EXTRACTED DATA>
###

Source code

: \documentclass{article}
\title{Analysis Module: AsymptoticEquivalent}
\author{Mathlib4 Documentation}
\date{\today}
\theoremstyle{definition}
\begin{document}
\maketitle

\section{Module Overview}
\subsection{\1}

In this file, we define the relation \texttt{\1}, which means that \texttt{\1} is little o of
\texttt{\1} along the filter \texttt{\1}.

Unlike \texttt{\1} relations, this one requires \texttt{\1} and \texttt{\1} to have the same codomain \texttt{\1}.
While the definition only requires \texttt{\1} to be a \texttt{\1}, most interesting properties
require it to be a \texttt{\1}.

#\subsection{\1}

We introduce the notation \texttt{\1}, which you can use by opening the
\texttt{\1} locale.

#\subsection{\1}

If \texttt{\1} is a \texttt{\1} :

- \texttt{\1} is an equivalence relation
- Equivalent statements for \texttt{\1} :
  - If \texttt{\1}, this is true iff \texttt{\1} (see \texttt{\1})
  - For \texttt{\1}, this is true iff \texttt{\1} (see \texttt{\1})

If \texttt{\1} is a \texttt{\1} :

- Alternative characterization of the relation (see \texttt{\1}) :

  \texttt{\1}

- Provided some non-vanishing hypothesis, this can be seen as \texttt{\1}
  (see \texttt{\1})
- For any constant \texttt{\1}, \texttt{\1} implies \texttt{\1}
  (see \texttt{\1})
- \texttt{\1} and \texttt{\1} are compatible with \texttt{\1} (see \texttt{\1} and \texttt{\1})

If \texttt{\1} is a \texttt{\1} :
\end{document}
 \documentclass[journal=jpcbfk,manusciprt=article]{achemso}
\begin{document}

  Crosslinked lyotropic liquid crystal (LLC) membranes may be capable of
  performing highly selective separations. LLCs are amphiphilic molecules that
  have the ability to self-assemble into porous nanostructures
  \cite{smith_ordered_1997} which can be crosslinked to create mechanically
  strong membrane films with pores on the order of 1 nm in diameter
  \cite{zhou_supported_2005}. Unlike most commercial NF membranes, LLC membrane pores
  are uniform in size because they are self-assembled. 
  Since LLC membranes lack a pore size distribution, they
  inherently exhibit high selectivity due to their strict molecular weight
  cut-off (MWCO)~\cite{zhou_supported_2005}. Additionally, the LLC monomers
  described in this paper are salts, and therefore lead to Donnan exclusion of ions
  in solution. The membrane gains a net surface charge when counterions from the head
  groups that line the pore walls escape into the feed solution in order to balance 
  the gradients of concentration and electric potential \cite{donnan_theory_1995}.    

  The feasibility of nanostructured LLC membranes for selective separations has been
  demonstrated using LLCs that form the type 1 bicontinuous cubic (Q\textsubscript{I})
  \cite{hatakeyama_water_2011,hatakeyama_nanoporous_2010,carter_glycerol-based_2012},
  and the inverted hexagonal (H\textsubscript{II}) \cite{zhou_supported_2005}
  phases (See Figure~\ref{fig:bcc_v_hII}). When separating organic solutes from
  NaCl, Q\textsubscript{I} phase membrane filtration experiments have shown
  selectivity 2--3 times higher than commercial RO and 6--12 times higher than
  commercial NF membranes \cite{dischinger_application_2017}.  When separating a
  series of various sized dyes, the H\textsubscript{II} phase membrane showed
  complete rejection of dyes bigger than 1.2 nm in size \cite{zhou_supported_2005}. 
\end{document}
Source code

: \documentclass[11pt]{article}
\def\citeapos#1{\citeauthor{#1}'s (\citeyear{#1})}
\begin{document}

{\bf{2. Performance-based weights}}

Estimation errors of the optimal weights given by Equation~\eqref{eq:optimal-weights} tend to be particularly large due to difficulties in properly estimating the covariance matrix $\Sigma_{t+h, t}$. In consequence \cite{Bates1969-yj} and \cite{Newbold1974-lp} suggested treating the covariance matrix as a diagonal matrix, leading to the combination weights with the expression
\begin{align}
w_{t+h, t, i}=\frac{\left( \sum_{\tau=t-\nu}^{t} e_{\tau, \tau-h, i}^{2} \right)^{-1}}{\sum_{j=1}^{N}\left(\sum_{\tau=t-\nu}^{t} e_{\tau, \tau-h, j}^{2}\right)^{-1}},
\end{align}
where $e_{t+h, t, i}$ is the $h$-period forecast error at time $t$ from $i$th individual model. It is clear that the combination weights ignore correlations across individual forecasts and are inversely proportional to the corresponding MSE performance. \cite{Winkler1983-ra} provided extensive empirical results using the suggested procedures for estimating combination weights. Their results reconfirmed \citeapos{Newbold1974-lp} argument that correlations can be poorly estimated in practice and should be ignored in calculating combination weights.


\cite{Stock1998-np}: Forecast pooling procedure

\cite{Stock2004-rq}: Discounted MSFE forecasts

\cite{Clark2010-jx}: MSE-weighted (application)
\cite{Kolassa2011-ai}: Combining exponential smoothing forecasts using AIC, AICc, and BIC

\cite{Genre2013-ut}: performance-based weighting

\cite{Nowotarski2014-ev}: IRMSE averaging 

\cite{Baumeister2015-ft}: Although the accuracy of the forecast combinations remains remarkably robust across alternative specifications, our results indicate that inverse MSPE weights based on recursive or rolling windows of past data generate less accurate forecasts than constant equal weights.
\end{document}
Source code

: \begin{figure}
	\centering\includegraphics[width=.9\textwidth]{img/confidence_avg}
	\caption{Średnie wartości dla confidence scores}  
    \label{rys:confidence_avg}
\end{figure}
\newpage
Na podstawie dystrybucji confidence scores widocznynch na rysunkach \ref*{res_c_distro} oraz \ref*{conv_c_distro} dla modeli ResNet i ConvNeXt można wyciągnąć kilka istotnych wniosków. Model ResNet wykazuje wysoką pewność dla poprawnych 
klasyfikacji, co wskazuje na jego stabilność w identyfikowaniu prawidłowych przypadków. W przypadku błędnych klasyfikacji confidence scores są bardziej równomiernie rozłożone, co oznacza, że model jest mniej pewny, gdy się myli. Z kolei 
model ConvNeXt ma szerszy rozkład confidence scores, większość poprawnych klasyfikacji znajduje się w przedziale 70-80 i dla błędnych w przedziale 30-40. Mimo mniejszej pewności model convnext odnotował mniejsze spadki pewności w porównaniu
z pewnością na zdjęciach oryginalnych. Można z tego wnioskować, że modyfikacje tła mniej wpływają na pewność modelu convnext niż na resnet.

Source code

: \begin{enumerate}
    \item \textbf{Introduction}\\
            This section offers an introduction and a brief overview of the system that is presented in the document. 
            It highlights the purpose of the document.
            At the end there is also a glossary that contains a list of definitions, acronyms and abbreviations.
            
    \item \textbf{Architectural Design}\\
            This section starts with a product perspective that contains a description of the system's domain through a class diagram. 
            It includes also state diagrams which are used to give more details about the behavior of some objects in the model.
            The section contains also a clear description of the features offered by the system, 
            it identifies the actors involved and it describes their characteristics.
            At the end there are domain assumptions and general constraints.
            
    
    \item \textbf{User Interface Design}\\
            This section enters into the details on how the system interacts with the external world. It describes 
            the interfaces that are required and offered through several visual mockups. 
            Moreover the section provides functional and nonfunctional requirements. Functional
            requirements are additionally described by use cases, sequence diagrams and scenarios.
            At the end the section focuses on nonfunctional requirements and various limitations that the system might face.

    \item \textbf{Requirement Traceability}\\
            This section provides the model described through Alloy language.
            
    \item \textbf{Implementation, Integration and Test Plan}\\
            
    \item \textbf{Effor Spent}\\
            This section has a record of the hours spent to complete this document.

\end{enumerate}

###

PROBLEM REQUIREMENTS> Copy whichever lines above contain the string "citeapos".

EXERCISE RESPONSE>
\def\citeapos#1{\citeauthor{#1}'s (\citeyear{#1})}
where $e_{t+h, t, i}$ is the $h$-period forecast error at time $t$ from $i$th individual model. It is clear that the combination weights ignore correlations across individual forecasts and are inversely proportional to the corresponding MSE performance. \cite{Winkler1983-ra} provided extensive empirical results using the suggested procedures for estimating combination weights. Their results reconfirmed \citeapos{Newbold1974-lp} argument that correlations can be poorly estimated in practice and should be ignored in calculating combination weights.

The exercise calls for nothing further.